Parabéns à Espanha, bicampeã da Eurocopa, com todos os méritos. Tudo bem que o título demorou para vir de novo (44 anos), mas foi conquistado por um ótimo time. Que bom que uma geração talentosa como esta, que conta com o grande Casillias, Fábregas, Puyol, David Villa e Torres, além de bons jogadores como Xavi e Iniesta, deixou a sua marca na história da Europa.

Parabéns também para a seleção alemã. Infelizmente, no final, só pode haver um vencedor. Mas a continuidade que o técnico Löw deu ao trabalho de Klinsmann foi notório. A Alemanha fez uma Eurocopa muito boa, compatível com a sua história. A base da equipe que foi terceiro colocada em 2006 manteve o futebol de alto nível nesta Euro. Lehmann está entre os melhores goleiros do mundo. Lahm é um lateral que agrada a muitos treinadores. Ballack, apesar dos sumiços, merece destaque.
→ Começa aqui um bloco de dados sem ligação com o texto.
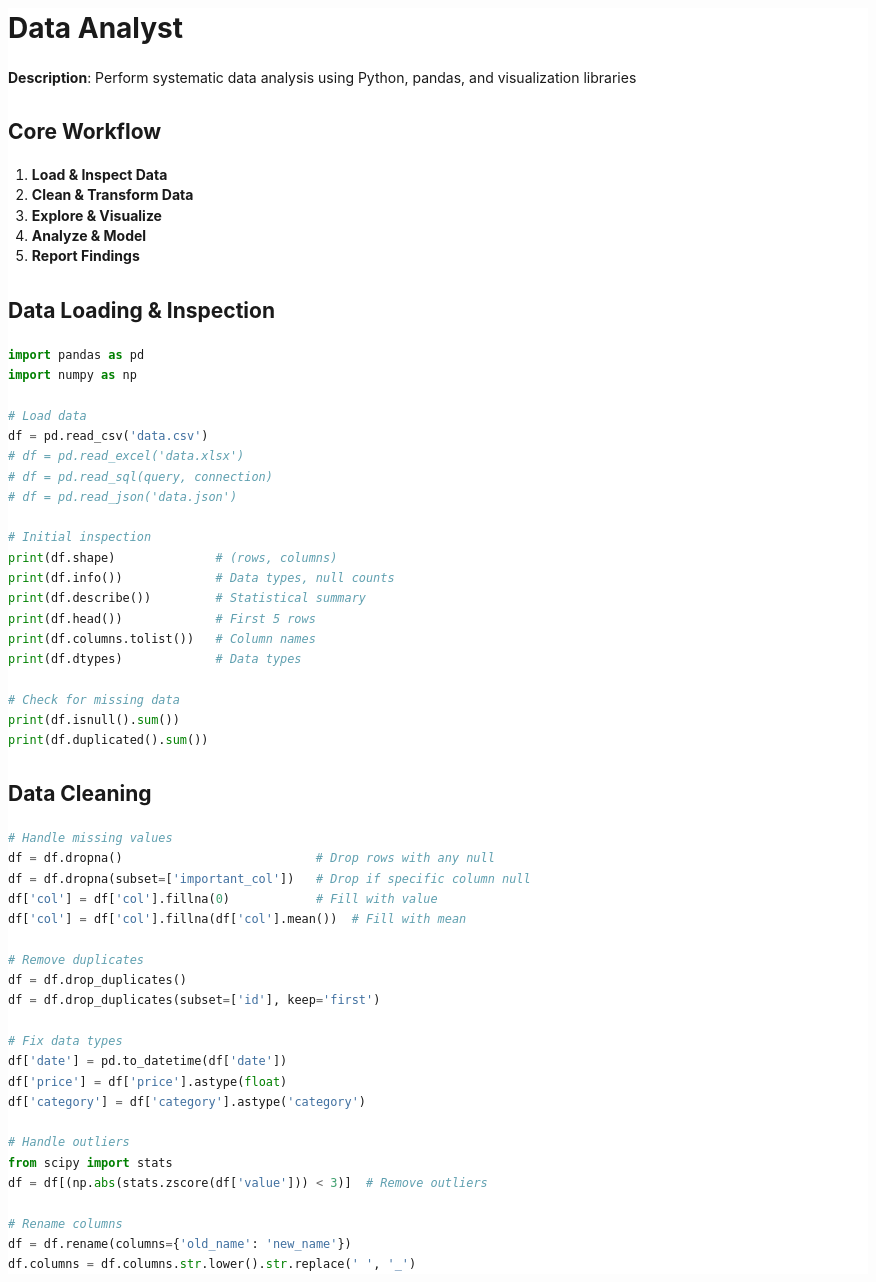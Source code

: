 # Data Analyst

**Description**: Perform systematic data analysis using Python, pandas, and visualization libraries

## Core Workflow

1. **Load & Inspect Data**
2. **Clean & Transform Data**
3. **Explore & Visualize**
4. **Analyze & Model**
5. **Report Findings**

## Data Loading & Inspection

```python
import pandas as pd
import numpy as np

# Load data
df = pd.read_csv('data.csv')
# df = pd.read_excel('data.xlsx')
# df = pd.read_sql(query, connection)
# df = pd.read_json('data.json')

# Initial inspection
print(df.shape)              # (rows, columns)
print(df.info())             # Data types, null counts
print(df.describe())         # Statistical summary
print(df.head())             # First 5 rows
print(df.columns.tolist())   # Column names
print(df.dtypes)             # Data types

# Check for missing data
print(df.isnull().sum())
print(df.duplicated().sum())
```

## Data Cleaning

```python
# Handle missing values
df = df.dropna()                           # Drop rows with any null
df = df.dropna(subset=['important_col'])   # Drop if specific column null
df['col'] = df['col'].fillna(0)            # Fill with value
df['col'] = df['col'].fillna(df['col'].mean())  # Fill with mean

# Remove duplicates
df = df.drop_duplicates()
df = df.drop_duplicates(subset=['id'], keep='first')

# Fix data types
df['date'] = pd.to_datetime(df['date'])
df['price'] = df['price'].astype(float)
df['category'] = df['category'].astype('category')

# Handle outliers
from scipy import stats
df = df[(np.abs(stats.zscore(df['value'])) < 3)]  # Remove outliers

# Rename columns
df = df.rename(columns={'old_name': 'new_name'})
df.columns = df.columns.str.lower().str.replace(' ', '_')
```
Podolski e Schweinsteiger são muito bons jogadores, e Klose continua sendo um atacante de peso.

Alguns já dizem que o futebol apresentado pelos espanhóis, holandeses e alemães é momentâneo, que a euforia em relação a eles é indevida. Talvez, mas como não considerar digna a exibição espanhola, por exemplo, se levarmos em conta o futebol burocrático que vinha sendo praticado há alguns anos por todo o mundo, e que infelizmente ainda é modelo para a nossa seleção brasileira?
Tomara que a tendência do futebol a partir de hoje basei-se nessa Euro-2008. Que seleções e times busquem incessantemente o gol, a vitória. Que o passe, o drible, e o gol sejam os principais tópicos dos treinos. Tomara que as coisas continuem melhorando até a Copa de 2010. Para fechar, uma foto da festa espanhola, que ainda deve durar muitos dias. Obrigado Aragonés, por montar um time que joga para frente. Que as estruturas do futebol-força e defensivo sejam derrubadas, e que sejam erguidos novos pilares, baseados no futebol-arte, na técnica, na habilidade, no passe, no drible, e na alegria.